EXERCISE DESCRIPTION –
Could you filter the records below and keep only the lines with the word "sich"?

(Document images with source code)
* * * *

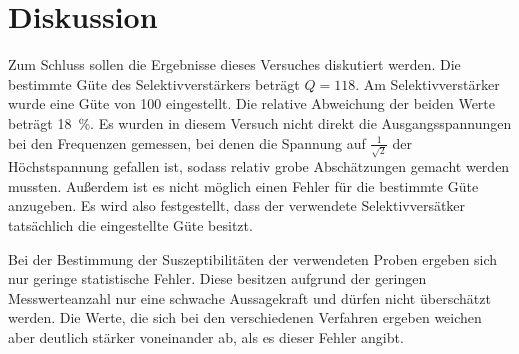 
\section{Diskussion}
%
Zum Schluss sollen die Ergebnisse dieses Versuches diskutiert werden.
Die bestimmte Güte des Selektivverstärkers beträgt $Q=\num{118}$.  Am
Selektivverstärker wurde eine Güte von 100 eingestellt.  Die relative
Abweichung der beiden Werte beträgt \SI{18}{\percent}.  Es wurden in
diesem Versuch nicht direkt die Ausgangsspannungen bei den Frequenzen
gemessen, bei denen die Spannung auf $\frac{1}{\sqrt{2}}$ der
Höchstspannung gefallen ist, sodass relativ grobe Abschätzungen gemacht
werden mussten.  Außerdem ist es nicht möglich einen Fehler für die
bestimmte Güte anzugeben.  Es wird also festgestellt, dass der
verwendete Selektivversätker tatsächlich die eingestellte Güte besitzt.

Bei der Bestimmung der Suszeptibilitäten der verwendeten Proben ergeben
sich nur geringe statistische Fehler.  Diese besitzen aufgrund der
geringen Messwerteanzahl nur eine schwache Aussagekraft und dürfen nicht
überschätzt werden.  Die Werte, die sich bei den verschiedenen Verfahren
ergeben weichen aber deutlich stärker voneinander ab, als es dieser
Fehler angibt.
%
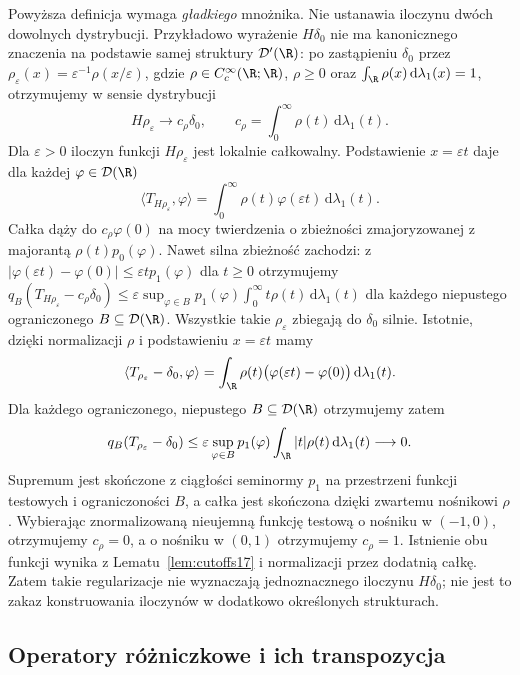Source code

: \begin{uwaga}
\label{rem:no-product20}
Powyższa definicja wymaga \emph{gładkiego} mnożnika.
Nie ustanawia iloczynu dwóch dowolnych dystrybucji.
Przykładowo wyrażenie $H\delta_0$ nie ma kanonicznego
znaczenia na podstawie samej struktury $\mathcal D'(\R)$:
po zastąpieniu $\delta_0$ przez
$\rho_\varepsilon(x)=\varepsilon^{-1}\rho(x/\varepsilon)$,
gdzie $\rho\in C_c^\infty(\R;\R)$, $\rho\ge0$ oraz
$\int_\R\rho(x)\,\mathrm d\lambda_1(x)=1$,
otrzymujemy w sensie dystrybucji
\[
 H\rho_\varepsilon\longrightarrow c_\rho\delta_0,
 \qquad c_\rho=\int_0^\infty\rho(t)\,\mathrm d\lambda_1(t).
\]
Dla $\varepsilon>0$ iloczyn funkcji $H\rho_\varepsilon$
jest lokalnie całkowalny. Podstawienie $x=\varepsilon t$
daje dla każdej $\varphi\in\mathcal D(\R)$
\[
\langle T_{H\rho_\varepsilon},\varphi\rangle
=\int_0^\infty\rho(t)\varphi(\varepsilon t)\,\mathrm d\lambda_1(t).
\]
Całka dąży do $c_\rho\varphi(0)$ na mocy twierdzenia
o zbieżności zmajoryzowanej z majorantą
$\rho(t)p_0(\varphi)$.
Nawet silna zbieżność zachodzi: z
$|\varphi(\varepsilon t)-\varphi(0)|\le\varepsilon t p_1(\varphi)$
dla $t\ge0$ otrzymujemy
$q_B(T_{H\rho_\varepsilon}-c_\rho\delta_0)
\le\varepsilon\sup_{\varphi\in B}p_1(\varphi)
\int_0^\infty t\rho(t)\,\mathrm d\lambda_1(t)$
dla każdego niepustego ograniczonego $B\subseteq\mathcal D(\R)$.
Wszystkie takie $\rho_\varepsilon$ zbiegają do $\delta_0$
silnie. Istotnie, dzięki normalizacji $\rho$ i podstawieniu
$x=\varepsilon t$ mamy
\[
 \langle T_{\rho_\varepsilon}-\delta_0,\varphi\rangle
 =\int_\R \rho(t)\bigl(\varphi(\varepsilon t)-\varphi(0)\bigr)
 \,\mathrm d\lambda_1(t).
\]
Dla każdego ograniczonego, niepustego $B\subseteq\mathcal D(\R)$
otrzymujemy zatem
\[
 q_B(T_{\rho_\varepsilon}-\delta_0)
 \le\varepsilon \sup_{\varphi\in B}p_1(\varphi)
 \int_\R |t|\rho(t)\,\mathrm d\lambda_1(t)
 \longrightarrow 0.
\]
Supremum jest skończone z ciągłości seminormy $p_1$
na przestrzeni funkcji testowych i ograniczoności $B$,
a całka jest skończona dzięki zwartemu nośnikowi $\rho$. Wybierając znormalizowaną nieujemną
funkcję testową o nośniku w $(-1,0)$, otrzymujemy $c_\rho=0$,
a o nośniku w $(0,1)$ otrzymujemy $c_\rho=1$.
Istnienie obu funkcji wynika z Lematu~\ref{lem:cutoffs17}
i normalizacji przez dodatnią całkę.
Zatem takie regularizacje nie wyznaczają jednoznacznego
iloczynu $H\delta_0$; nie jest to zakaz konstruowania
iloczynów w dodatkowo określonych strukturach.
\end{uwaga}

\subsection{Operatory różniczkowe i ich transpozycja}

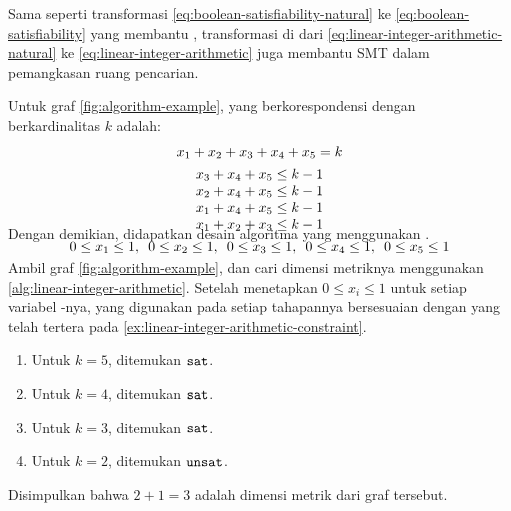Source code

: Sama seperti transformasi \autoref{eq:boolean-satisfiability-natural} ke \autoref{eq:boolean-satisfiability} yang membantu , transformasi di  dari \autoref{eq:linear-integer-arithmetic-natural} ke \autoref{eq:linear-integer-arithmetic} juga membantu SMT dalam pemangkasan ruang pencarian.

\begin{example}
	Untuk graf \autoref{fig:algorithm-example},  yang berkorespondensi dengan  berkardinalitas \(k\) adalah:
	\[
		\smash[b]{
		\begin{array}{c}
			x_1 + x_2 + x_3 + x_4 + x_5 = k \\ [4pt]
			x_3 + x_4 + x_5 \leq k - 1 \\
			x_2 + x_4 + x_5 \leq k - 1 \\
			x_1 + x_4 + x_5 \leq k - 1 \\
			x_1 + x_2 + x_3 \leq k - 1 \\ [4pt]
			0 \leq x_1 \leq 1,\enspace
			0 \leq x_2 \leq 1,\enspace
			0 \leq x_3 \leq 1,\enspace
			0 \leq x_4 \leq 1,\enspace
			0 \leq x_5 \leq 1
		\end{array}
		} \vspace{1.25em}
	\]
	\label{ex:linear-integer-arithmetic-constraint}
\end{example}

\noindent Dengan demikian, didapatkan desain algoritma yang menggunakan .

\begin{example}
	Ambil graf \autoref{fig:algorithm-example}, dan cari dimensi metriknya menggunakan \autoref{alg:linear-integer-arithmetic}. Setelah menetapkan  \(0 \leq x_i \leq 1\) untuk setiap variabel -nya,  yang digunakan pada setiap tahapannya bersesuaian dengan yang telah tertera pada \autoref{ex:linear-integer-arithmetic-constraint}.
	\begin{enumerate}
		\item Untuk \(k = 5\), ditemukan \(\mathtt{sat}\).
		\item Untuk \(k = 4\), ditemukan \(\mathtt{sat}\).
		\item Untuk \(k = 3\), ditemukan \(\mathtt{sat}\).
		\item Untuk \(k = 2\), ditemukan \(\mathtt{unsat}\).
	\end{enumerate}
	Disimpulkan bahwa \(2 + 1 = 3\) adalah dimensi metrik dari graf tersebut.
\end{example}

* * * *

SOLUTION –
sich nur geringe statistische Fehler.  Diese besitzen aufgrund der
überschätzt werden.  Die Werte, die sich bei den verschiedenen Verfahren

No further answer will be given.